ABOUT THIS TASK:
Locate the lines of the listing below that hold "only", then copy each of them.

GIVEN RECORDS:

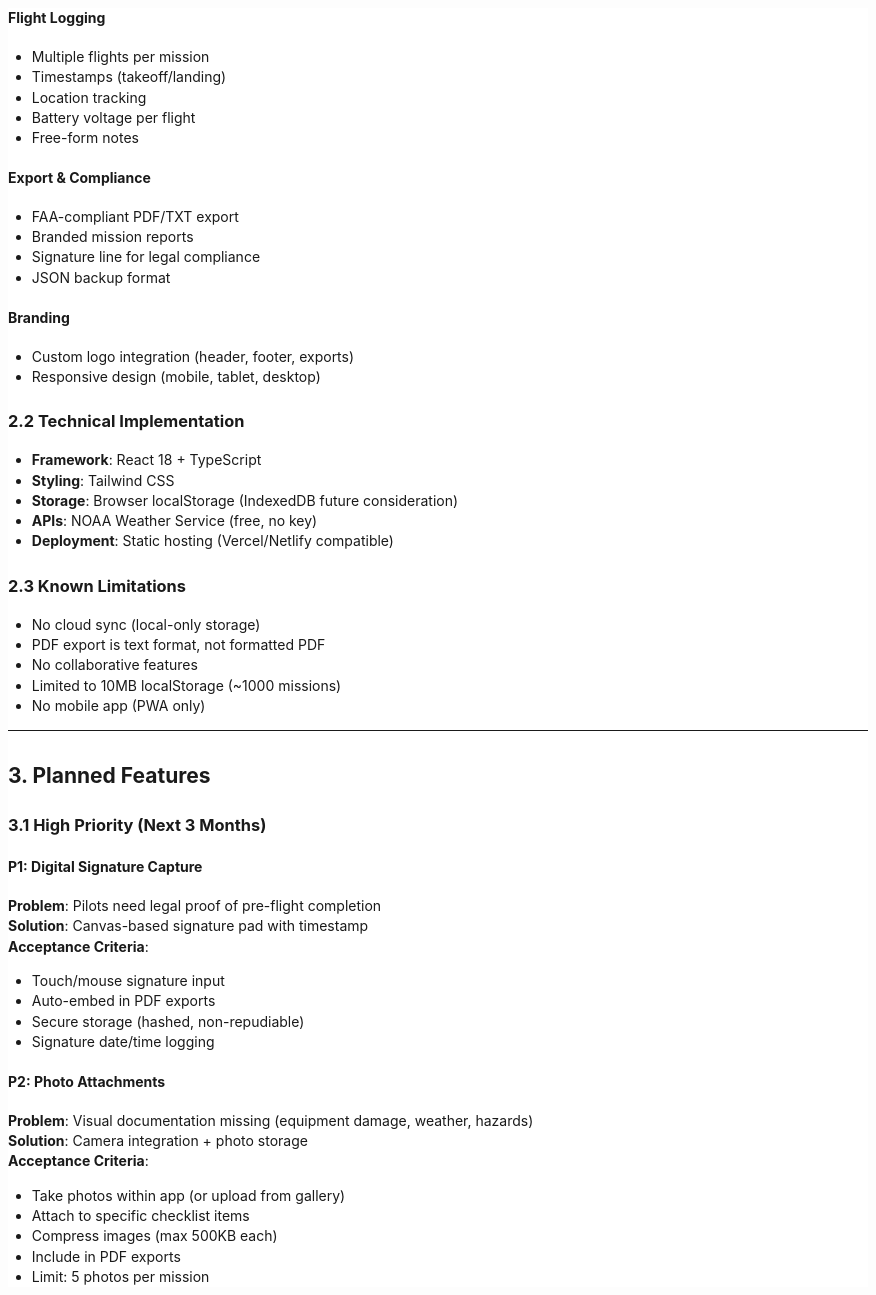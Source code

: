 #### Flight Logging
- Multiple flights per mission
- Timestamps (takeoff/landing)
- Location tracking
- Battery voltage per flight
- Free-form notes

#### Export & Compliance
- FAA-compliant PDF/TXT export
- Branded mission reports
- Signature line for legal compliance
- JSON backup format

#### Branding
- Custom logo integration (header, footer, exports)
- Responsive design (mobile, tablet, desktop)

### 2.2 Technical Implementation
- **Framework**: React 18 + TypeScript
- **Styling**: Tailwind CSS
- **Storage**: Browser localStorage (IndexedDB future consideration)
- **APIs**: NOAA Weather Service (free, no key)
- **Deployment**: Static hosting (Vercel/Netlify compatible)

### 2.3 Known Limitations
- No cloud sync (local-only storage)
- PDF export is text format, not formatted PDF
- No collaborative features
- Limited to 10MB localStorage (~1000 missions)
- No mobile app (PWA only)

---

## 3. Planned Features

### 3.1 High Priority (Next 3 Months)

#### P1: Digital Signature Capture
**Problem**: Pilots need legal proof of pre-flight completion  
**Solution**: Canvas-based signature pad with timestamp  
**Acceptance Criteria**:
- Touch/mouse signature input
- Auto-embed in PDF exports
- Secure storage (hashed, non-repudiable)
- Signature date/time logging

#### P2: Photo Attachments
**Problem**: Visual documentation missing (equipment damage, weather, hazards)  
**Solution**: Camera integration + photo storage  
**Acceptance Criteria**:
- Take photos within app (or upload from gallery)
- Attach to specific checklist items
- Compress images (max 500KB each)
- Include in PDF exports
- Limit: 5 photos per mission
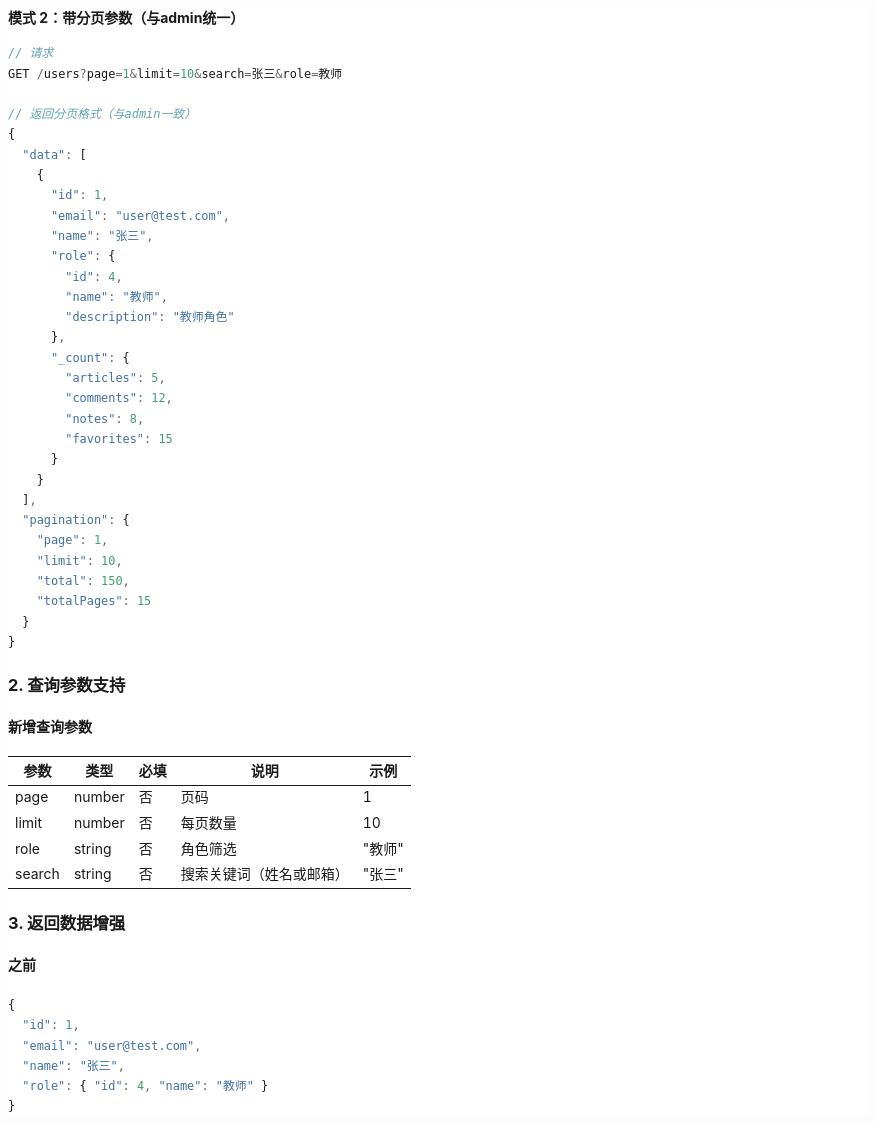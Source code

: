 **模式 2：带分页参数（与admin统一）**
```javascript
// 请求
GET /users?page=1&limit=10&search=张三&role=教师

// 返回分页格式（与admin一致）
{
  "data": [
    {
      "id": 1,
      "email": "user@test.com",
      "name": "张三",
      "role": {
        "id": 4,
        "name": "教师",
        "description": "教师角色"
      },
      "_count": {
        "articles": 5,
        "comments": 12,
        "notes": 8,
        "favorites": 15
      }
    }
  ],
  "pagination": {
    "page": 1,
    "limit": 10,
    "total": 150,
    "totalPages": 15
  }
}
```

### 2. 查询参数支持

#### 新增查询参数

| 参数   | 类型   | 必填 | 说明                     | 示例   |
| ------ | ------ | ---- | ------------------------ | ------ |
| page   | number | 否   | 页码                     | 1      |
| limit  | number | 否   | 每页数量                 | 10     |
| role   | string | 否   | 角色筛选                 | "教师" |
| search | string | 否   | 搜索关键词（姓名或邮箱） | "张三" |

### 3. 返回数据增强

#### 之前
```javascript
{
  "id": 1,
  "email": "user@test.com",
  "name": "张三",
  "role": { "id": 4, "name": "教师" }
}
```
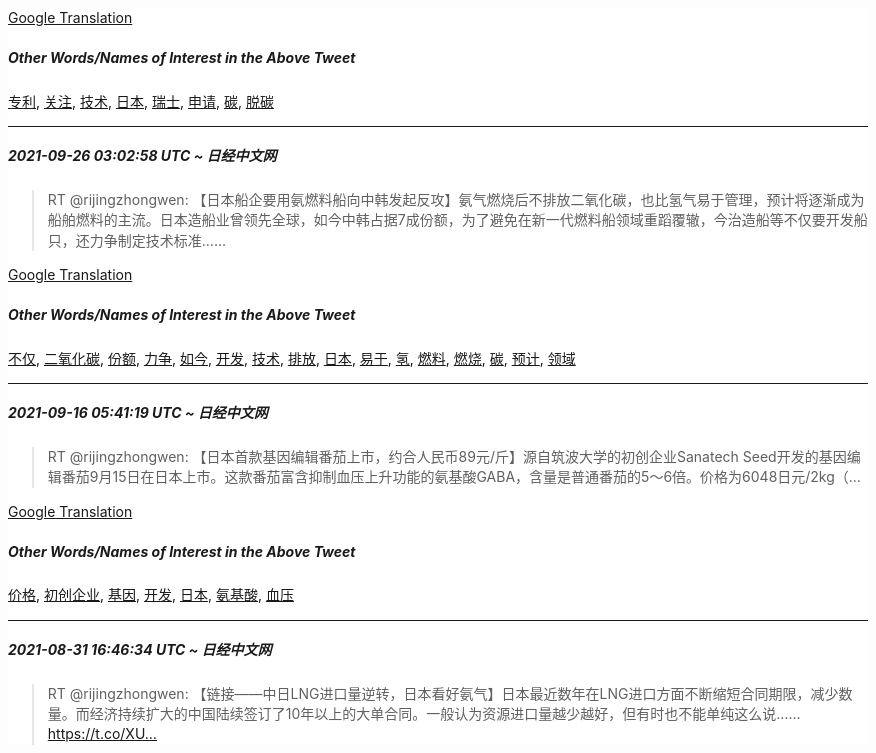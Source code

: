 [Google Translation](https://translate.google.com/?hi=en&tab=TT&sl=zh-CN&tl=en&op=translate&text=RT+%40rijingzhongwen%3A+%E3%80%90%E2%80%9C%E7%BB%BF%E6%B0%A8%E2%80%9D%E5%8F%97%E5%85%B3%E6%B3%A8%EF%BC%8C%E6%97%A5%E6%AC%A7%E9%A2%86%E8%B7%91%E5%90%88%E6%88%90%E6%8A%80%E6%9C%AF%E3%80%91%E6%B0%A8%E4%BD%9C%E4%B8%BA%E8%84%B1%E7%A2%B3%E5%8C%96%E7%9A%84%E2%80%9C%E7%8E%8B%E7%89%8C%E2%80%9D%E5%8F%97%E5%88%B0%E4%BA%86%E5%BE%88%E5%A4%A7%E5%85%B3%E6%B3%A8%EF%BC%8C%E5%9C%A8%E6%B0%A8%E5%90%88%E6%88%90%E6%8A%80%E6%9C%AF%E7%9A%84%E4%B8%93%E5%88%A9%E5%92%8C%E5%8F%97%E5%88%B0%E5%85%B3%E6%B3%A8%E7%9A%84%E6%88%90%E6%9E%9C%E4%B8%AD%EF%BC%8C%E5%BC%95%E4%BA%BA%E5%85%B3%E6%B3%A8%E7%9A%84%E6%98%AF%E6%97%A5%E6%9C%AC%E5%92%8C%E6%AC%A7%E6%B4%B2%E7%9A%84%E4%BC%81%E4%B8%9A%E4%B8%8E%E5%A4%A7%E5%AD%A6%E3%80%82%E4%BB%8E2003%EF%BD%9E2017%E5%B9%B4%E7%94%B3%E8%AF%B7%E7%9A%84%E4%B8%93%E5%88%A9%E6%95%B0%E7%9C%8B%EF%BC%8C%E7%91%9E%E5%A3%AB%E5%B7%A5%E7%A8%8B%E4%BC%81%E4%B8%9ACasale%E6%8E%92%E5%9C%A8%E9%A6%96%E4%BD%8D%EF%BC%8C%E5%89%8D10%E6%9C%895%E5%AE%B6%E6%AC%A7%E6%B4%B2%E4%BC%81%E2%80%A6)
##### Other Words/Names of Interest in the Above Tweet
[专利](专利.md), [关注](关注.md), [技术](技术.md), [日本](日本.md), [瑞士](瑞士.md), [申请](申请.md), [碳](碳.md), [脱碳](脱碳.md)
___
##### 2021-09-26 03:02:58 UTC ~ 日经中文网
> RT @rijingzhongwen: 【日本船企要用氨燃料船向中韩发起反攻】氨气燃烧后不排放二氧化碳，也比氢气易于管理，预计将逐渐成为船舶燃料的主流。日本造船业曾领先全球，如今中韩占据7成份额，为了避免在新一代燃料船领域重蹈覆辙，今治造船等不仅要开发船只，还力争制定技术标准……

[Google Translation](https://translate.google.com/?hi=en&tab=TT&sl=zh-CN&tl=en&op=translate&text=RT+%40rijingzhongwen%3A+%E3%80%90%E6%97%A5%E6%9C%AC%E8%88%B9%E4%BC%81%E8%A6%81%E7%94%A8%E6%B0%A8%E7%87%83%E6%96%99%E8%88%B9%E5%90%91%E4%B8%AD%E9%9F%A9%E5%8F%91%E8%B5%B7%E5%8F%8D%E6%94%BB%E3%80%91%E6%B0%A8%E6%B0%94%E7%87%83%E7%83%A7%E5%90%8E%E4%B8%8D%E6%8E%92%E6%94%BE%E4%BA%8C%E6%B0%A7%E5%8C%96%E7%A2%B3%EF%BC%8C%E4%B9%9F%E6%AF%94%E6%B0%A2%E6%B0%94%E6%98%93%E4%BA%8E%E7%AE%A1%E7%90%86%EF%BC%8C%E9%A2%84%E8%AE%A1%E5%B0%86%E9%80%90%E6%B8%90%E6%88%90%E4%B8%BA%E8%88%B9%E8%88%B6%E7%87%83%E6%96%99%E7%9A%84%E4%B8%BB%E6%B5%81%E3%80%82%E6%97%A5%E6%9C%AC%E9%80%A0%E8%88%B9%E4%B8%9A%E6%9B%BE%E9%A2%86%E5%85%88%E5%85%A8%E7%90%83%EF%BC%8C%E5%A6%82%E4%BB%8A%E4%B8%AD%E9%9F%A9%E5%8D%A0%E6%8D%AE7%E6%88%90%E4%BB%BD%E9%A2%9D%EF%BC%8C%E4%B8%BA%E4%BA%86%E9%81%BF%E5%85%8D%E5%9C%A8%E6%96%B0%E4%B8%80%E4%BB%A3%E7%87%83%E6%96%99%E8%88%B9%E9%A2%86%E5%9F%9F%E9%87%8D%E8%B9%88%E8%A6%86%E8%BE%99%EF%BC%8C%E4%BB%8A%E6%B2%BB%E9%80%A0%E8%88%B9%E7%AD%89%E4%B8%8D%E4%BB%85%E8%A6%81%E5%BC%80%E5%8F%91%E8%88%B9%E5%8F%AA%EF%BC%8C%E8%BF%98%E5%8A%9B%E4%BA%89%E5%88%B6%E5%AE%9A%E6%8A%80%E6%9C%AF%E6%A0%87%E5%87%86%E2%80%A6%E2%80%A6)
##### Other Words/Names of Interest in the Above Tweet
[不仅](不仅.md), [二氧化碳](二氧化碳.md), [份额](份额.md), [力争](力争.md), [如今](如今.md), [开发](开发.md), [技术](技术.md), [排放](排放.md), [日本](日本.md), [易于](易于.md), [氢](氢.md), [燃料](燃料.md), [燃烧](燃烧.md), [碳](碳.md), [预计](预计.md), [领域](领域.md)
___
##### 2021-09-16 05:41:19 UTC ~ 日经中文网
> RT @rijingzhongwen: 【日本首款基因编辑番茄上市，约合人民币89元/斤】源自筑波大学的初创企业Sanatech Seed开发的基因编辑番茄9月15日在日本上市。这款番茄富含抑制血压上升功能的氨基酸GABA，含量是普通番茄的5～6倍。价格为6048日元/2kg（…

[Google Translation](https://translate.google.com/?hi=en&tab=TT&sl=zh-CN&tl=en&op=translate&text=RT+%40rijingzhongwen%3A+%E3%80%90%E6%97%A5%E6%9C%AC%E9%A6%96%E6%AC%BE%E5%9F%BA%E5%9B%A0%E7%BC%96%E8%BE%91%E7%95%AA%E8%8C%84%E4%B8%8A%E5%B8%82%EF%BC%8C%E7%BA%A6%E5%90%88%E4%BA%BA%E6%B0%91%E5%B8%8189%E5%85%83%2F%E6%96%A4%E3%80%91%E6%BA%90%E8%87%AA%E7%AD%91%E6%B3%A2%E5%A4%A7%E5%AD%A6%E7%9A%84%E5%88%9D%E5%88%9B%E4%BC%81%E4%B8%9ASanatech+Seed%E5%BC%80%E5%8F%91%E7%9A%84%E5%9F%BA%E5%9B%A0%E7%BC%96%E8%BE%91%E7%95%AA%E8%8C%849%E6%9C%8815%E6%97%A5%E5%9C%A8%E6%97%A5%E6%9C%AC%E4%B8%8A%E5%B8%82%E3%80%82%E8%BF%99%E6%AC%BE%E7%95%AA%E8%8C%84%E5%AF%8C%E5%90%AB%E6%8A%91%E5%88%B6%E8%A1%80%E5%8E%8B%E4%B8%8A%E5%8D%87%E5%8A%9F%E8%83%BD%E7%9A%84%E6%B0%A8%E5%9F%BA%E9%85%B8GABA%EF%BC%8C%E5%90%AB%E9%87%8F%E6%98%AF%E6%99%AE%E9%80%9A%E7%95%AA%E8%8C%84%E7%9A%845%EF%BD%9E6%E5%80%8D%E3%80%82%E4%BB%B7%E6%A0%BC%E4%B8%BA6048%E6%97%A5%E5%85%83%2F2kg%EF%BC%88%E2%80%A6)
##### Other Words/Names of Interest in the Above Tweet
[价格](价格.md), [初创企业](初创企业.md), [基因](基因.md), [开发](开发.md), [日本](日本.md), [氨基酸](氨基酸.md), [血压](血压.md)
___
##### 2021-08-31 16:46:34 UTC ~ 日经中文网
> RT @rijingzhongwen: 【链接——中日LNG进口量逆转，日本看好氨气】日本最近数年在LNG进口方面不断缩短合同期限，减少数量。而经济持续扩大的中国陆续签订了10年以上的大单合同。一般认为资源进口量越少越好，但有时也不能单纯这么说……https://t.co/XU…
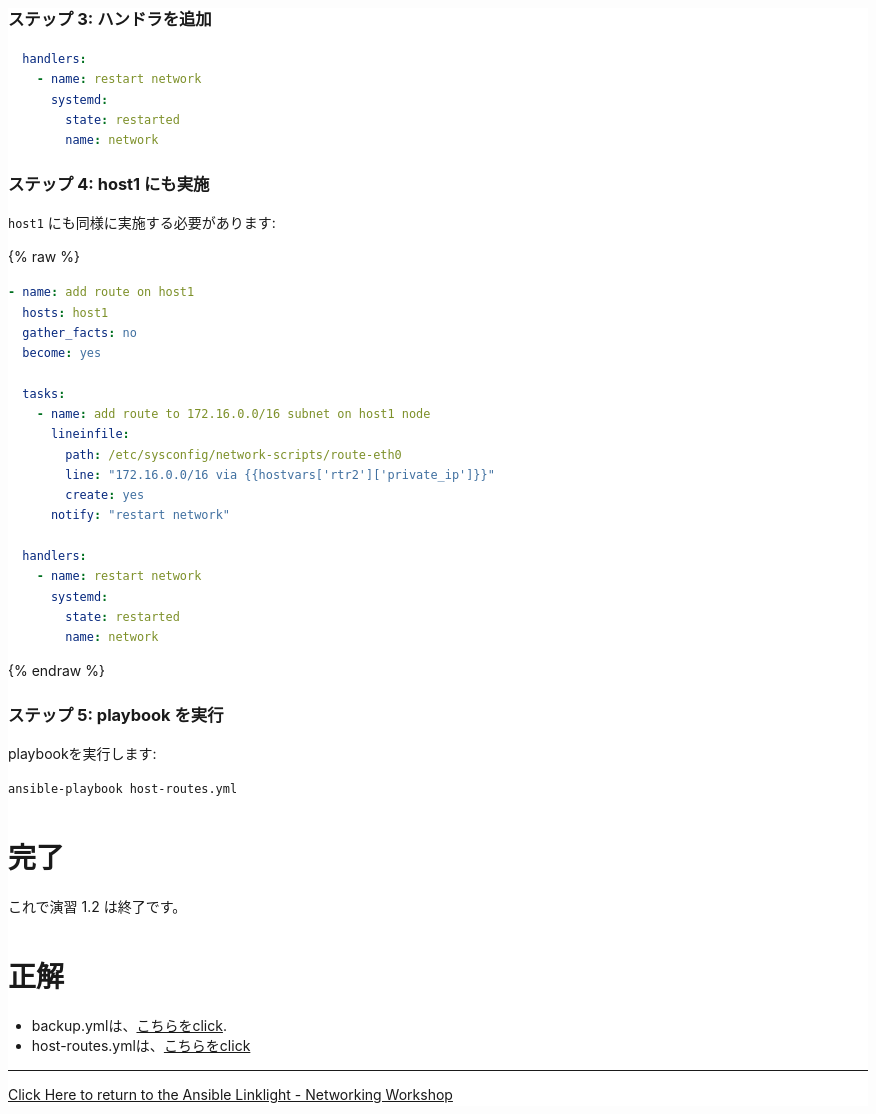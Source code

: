 ### ステップ 3: ハンドラを追加

```yml
  handlers:
    - name: restart network
      systemd:
        state: restarted
        name: network
```

### ステップ 4: host1 にも実施


`host1` にも同様に実施する必要があります:

{% raw %}
```yml
- name: add route on host1
  hosts: host1
  gather_facts: no
  become: yes

  tasks:
    - name: add route to 172.16.0.0/16 subnet on host1 node
      lineinfile:
        path: /etc/sysconfig/network-scripts/route-eth0
        line: "172.16.0.0/16 via {{hostvars['rtr2']['private_ip']}}"
        create: yes
      notify: "restart network"

  handlers:
    - name: restart network
      systemd:
        state: restarted
        name: network
```
{% endraw %}

### ステップ 5: playbook を実行

playbookを実行します:
```bash
ansible-playbook host-routes.yml
```

# 完了
これで演習 1.2 は終了です。

# 正解
- backup.ymlは、[こちらをclick](https://github.com/network-automation/linklight/blob/master/exercises/networking/1.2-backup/backup.yml).
- host-routes.ymlは、[こちらをclick](https://github.com/network-automation/linklight/blob/master/exercises/networking/1.2-backup/host-routes.yml)

 ---
[Click Here to return to the Ansible Linklight - Networking Workshop](../README.md)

TASK RESPONSE:
- No cloud sync (local-only storage)
- No mobile app (PWA only)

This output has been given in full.